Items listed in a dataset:
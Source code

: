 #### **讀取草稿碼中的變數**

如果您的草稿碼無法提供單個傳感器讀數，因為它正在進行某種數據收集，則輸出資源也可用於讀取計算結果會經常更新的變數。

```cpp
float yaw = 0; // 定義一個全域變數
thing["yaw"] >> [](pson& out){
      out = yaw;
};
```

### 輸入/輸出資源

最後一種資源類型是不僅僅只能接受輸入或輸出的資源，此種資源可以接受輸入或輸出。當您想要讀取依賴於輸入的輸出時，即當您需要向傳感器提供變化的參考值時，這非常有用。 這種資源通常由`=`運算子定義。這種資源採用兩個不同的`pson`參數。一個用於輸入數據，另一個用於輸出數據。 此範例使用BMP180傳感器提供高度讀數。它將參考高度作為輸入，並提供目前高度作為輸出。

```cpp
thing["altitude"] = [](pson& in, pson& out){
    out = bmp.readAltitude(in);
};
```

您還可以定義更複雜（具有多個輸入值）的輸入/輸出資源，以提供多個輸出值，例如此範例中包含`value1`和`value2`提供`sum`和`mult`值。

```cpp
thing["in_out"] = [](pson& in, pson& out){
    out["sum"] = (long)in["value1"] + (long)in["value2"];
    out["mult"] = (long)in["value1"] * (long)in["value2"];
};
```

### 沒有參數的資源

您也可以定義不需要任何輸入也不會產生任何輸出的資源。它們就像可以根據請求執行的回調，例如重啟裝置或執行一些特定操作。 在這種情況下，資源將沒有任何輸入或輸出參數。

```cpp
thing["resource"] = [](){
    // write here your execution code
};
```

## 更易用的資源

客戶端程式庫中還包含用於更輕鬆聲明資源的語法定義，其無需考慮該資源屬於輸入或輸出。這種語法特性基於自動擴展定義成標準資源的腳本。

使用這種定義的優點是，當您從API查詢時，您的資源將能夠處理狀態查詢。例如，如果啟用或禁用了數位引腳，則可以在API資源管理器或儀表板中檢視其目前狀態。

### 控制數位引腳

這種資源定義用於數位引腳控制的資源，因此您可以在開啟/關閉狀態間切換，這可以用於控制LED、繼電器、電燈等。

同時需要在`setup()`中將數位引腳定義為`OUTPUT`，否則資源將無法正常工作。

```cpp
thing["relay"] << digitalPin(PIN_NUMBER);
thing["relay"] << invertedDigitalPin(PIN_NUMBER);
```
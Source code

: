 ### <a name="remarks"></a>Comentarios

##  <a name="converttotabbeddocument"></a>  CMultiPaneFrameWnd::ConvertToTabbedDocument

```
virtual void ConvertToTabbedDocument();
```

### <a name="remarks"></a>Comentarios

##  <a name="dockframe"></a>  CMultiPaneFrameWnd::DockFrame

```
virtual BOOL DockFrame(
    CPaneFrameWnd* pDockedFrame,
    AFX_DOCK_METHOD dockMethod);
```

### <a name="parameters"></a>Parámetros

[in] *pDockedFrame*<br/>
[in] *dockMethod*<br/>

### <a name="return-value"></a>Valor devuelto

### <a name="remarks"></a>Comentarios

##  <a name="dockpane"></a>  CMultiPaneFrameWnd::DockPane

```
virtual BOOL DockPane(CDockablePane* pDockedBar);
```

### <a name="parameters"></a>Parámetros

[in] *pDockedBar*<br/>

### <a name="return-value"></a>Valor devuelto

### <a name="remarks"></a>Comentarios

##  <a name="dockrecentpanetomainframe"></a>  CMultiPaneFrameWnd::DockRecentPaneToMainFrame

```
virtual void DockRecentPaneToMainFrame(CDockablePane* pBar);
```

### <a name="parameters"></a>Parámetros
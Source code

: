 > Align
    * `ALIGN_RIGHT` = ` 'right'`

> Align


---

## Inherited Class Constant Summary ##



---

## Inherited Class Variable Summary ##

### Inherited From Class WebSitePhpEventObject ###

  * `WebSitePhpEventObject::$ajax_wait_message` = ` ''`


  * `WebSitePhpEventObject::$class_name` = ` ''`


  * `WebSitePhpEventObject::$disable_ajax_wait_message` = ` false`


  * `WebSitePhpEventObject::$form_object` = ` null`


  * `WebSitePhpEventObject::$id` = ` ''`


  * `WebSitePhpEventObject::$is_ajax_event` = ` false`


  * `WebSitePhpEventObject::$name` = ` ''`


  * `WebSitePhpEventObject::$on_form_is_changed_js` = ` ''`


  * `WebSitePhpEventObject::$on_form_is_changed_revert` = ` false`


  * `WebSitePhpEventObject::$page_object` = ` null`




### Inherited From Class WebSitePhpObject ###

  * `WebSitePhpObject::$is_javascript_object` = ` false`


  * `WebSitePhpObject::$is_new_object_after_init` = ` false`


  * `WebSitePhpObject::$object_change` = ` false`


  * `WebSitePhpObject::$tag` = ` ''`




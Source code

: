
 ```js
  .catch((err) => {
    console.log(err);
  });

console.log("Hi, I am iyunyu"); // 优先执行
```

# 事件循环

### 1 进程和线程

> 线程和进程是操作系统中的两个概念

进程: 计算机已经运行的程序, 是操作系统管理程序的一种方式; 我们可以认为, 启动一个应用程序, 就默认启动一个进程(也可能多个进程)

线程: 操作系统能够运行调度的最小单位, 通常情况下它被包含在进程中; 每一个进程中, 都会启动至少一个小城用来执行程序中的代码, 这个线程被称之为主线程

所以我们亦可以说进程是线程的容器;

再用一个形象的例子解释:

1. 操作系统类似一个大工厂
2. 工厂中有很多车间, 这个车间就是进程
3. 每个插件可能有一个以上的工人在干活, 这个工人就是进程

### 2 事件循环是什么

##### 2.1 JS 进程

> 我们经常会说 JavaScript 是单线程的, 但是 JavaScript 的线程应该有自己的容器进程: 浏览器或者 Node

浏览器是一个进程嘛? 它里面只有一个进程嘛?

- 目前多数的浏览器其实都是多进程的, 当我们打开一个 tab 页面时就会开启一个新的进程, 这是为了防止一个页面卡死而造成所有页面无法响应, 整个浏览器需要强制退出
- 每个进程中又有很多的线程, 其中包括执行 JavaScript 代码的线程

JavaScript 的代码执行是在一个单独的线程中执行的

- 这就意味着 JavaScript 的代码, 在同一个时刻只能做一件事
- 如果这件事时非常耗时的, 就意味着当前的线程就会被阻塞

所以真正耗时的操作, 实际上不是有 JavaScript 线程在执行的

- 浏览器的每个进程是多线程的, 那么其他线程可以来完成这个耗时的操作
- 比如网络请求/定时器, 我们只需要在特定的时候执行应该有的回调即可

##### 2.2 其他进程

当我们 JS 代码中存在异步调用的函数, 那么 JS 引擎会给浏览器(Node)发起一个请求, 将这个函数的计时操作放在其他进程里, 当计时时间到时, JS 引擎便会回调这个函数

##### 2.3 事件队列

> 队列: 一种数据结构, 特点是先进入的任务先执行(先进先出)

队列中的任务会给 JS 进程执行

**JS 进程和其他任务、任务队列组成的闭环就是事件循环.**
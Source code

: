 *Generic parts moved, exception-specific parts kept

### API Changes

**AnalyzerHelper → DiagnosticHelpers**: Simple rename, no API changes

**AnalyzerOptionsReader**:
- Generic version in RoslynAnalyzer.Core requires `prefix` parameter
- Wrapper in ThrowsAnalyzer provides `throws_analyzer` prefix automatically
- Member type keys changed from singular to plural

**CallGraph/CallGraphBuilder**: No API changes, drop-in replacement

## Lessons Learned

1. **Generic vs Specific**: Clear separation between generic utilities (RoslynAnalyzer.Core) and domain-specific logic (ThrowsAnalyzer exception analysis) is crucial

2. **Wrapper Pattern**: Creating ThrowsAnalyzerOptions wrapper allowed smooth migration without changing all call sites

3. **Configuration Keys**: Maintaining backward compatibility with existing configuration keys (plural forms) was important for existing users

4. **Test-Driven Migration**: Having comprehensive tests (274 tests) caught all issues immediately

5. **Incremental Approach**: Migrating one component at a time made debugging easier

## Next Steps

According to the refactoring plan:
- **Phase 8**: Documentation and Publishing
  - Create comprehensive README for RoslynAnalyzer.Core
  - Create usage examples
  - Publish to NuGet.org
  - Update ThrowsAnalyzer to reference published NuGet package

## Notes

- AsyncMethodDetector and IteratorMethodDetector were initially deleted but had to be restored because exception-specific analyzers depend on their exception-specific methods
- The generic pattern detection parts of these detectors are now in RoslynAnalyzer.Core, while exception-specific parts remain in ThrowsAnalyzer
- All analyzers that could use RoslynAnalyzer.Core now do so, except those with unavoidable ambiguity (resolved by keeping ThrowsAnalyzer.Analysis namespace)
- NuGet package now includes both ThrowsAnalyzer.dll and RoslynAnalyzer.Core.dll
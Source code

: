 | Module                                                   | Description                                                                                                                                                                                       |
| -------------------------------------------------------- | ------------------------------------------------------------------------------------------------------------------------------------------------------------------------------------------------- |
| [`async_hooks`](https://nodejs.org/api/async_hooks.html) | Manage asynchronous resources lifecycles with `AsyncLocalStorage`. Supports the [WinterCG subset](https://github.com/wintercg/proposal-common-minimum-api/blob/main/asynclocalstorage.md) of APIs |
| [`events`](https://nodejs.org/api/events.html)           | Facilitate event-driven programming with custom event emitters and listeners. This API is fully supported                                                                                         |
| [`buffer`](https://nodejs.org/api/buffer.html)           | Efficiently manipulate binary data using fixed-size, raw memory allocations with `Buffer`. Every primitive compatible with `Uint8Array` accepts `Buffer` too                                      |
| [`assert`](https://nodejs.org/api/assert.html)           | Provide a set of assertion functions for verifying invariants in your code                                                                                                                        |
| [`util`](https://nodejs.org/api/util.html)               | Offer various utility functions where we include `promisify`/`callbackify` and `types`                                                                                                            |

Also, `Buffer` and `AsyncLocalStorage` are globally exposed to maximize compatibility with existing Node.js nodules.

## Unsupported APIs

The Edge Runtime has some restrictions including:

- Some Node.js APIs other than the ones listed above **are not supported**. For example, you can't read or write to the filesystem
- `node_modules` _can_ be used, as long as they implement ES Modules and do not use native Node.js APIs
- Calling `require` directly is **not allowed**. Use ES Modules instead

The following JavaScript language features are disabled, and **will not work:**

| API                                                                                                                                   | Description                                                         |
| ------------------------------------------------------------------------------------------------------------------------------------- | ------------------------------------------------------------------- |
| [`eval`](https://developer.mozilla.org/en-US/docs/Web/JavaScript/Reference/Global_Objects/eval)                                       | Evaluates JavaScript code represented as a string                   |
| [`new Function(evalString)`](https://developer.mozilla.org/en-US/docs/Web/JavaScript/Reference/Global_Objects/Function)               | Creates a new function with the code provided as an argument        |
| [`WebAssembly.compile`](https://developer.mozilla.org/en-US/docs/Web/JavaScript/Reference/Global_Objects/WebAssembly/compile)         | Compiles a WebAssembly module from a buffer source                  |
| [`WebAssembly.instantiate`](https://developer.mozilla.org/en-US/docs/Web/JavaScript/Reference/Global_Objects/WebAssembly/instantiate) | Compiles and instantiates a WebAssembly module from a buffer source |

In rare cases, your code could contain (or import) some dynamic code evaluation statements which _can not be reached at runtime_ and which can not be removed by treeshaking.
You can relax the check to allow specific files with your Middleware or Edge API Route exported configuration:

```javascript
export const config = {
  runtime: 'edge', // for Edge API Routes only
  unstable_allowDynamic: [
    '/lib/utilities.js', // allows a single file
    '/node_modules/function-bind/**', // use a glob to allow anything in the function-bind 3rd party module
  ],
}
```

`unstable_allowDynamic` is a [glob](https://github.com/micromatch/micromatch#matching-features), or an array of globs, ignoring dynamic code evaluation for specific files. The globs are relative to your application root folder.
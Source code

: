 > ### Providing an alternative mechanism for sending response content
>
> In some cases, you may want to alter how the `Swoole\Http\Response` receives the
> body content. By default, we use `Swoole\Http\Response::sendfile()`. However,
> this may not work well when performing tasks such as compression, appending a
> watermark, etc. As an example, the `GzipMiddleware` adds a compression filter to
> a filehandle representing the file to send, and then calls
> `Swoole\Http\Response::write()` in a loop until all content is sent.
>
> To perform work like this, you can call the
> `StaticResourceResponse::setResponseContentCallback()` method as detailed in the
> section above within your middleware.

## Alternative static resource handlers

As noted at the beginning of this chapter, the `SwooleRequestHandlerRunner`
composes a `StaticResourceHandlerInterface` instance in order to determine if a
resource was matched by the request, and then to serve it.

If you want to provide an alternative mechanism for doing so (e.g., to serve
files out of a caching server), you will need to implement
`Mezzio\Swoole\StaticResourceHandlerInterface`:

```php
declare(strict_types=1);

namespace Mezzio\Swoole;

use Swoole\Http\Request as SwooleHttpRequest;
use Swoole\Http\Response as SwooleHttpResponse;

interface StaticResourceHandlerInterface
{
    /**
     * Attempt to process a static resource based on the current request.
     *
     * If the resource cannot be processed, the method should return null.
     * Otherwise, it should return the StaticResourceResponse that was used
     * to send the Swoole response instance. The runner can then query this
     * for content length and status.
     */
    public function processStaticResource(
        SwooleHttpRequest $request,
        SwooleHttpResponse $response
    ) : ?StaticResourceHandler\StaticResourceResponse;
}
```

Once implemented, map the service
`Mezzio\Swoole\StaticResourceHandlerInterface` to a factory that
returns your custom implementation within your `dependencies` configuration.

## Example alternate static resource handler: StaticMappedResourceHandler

Assigned task: Using the records above, gather all lines where the string "write" is present.

Answer area:
    // write here your execution code
- Some Node.js APIs other than the ones listed above **are not supported**. For example, you can't read or write to the filesystem
> `Swoole\Http\Response::write()` in a loop until all content is sent.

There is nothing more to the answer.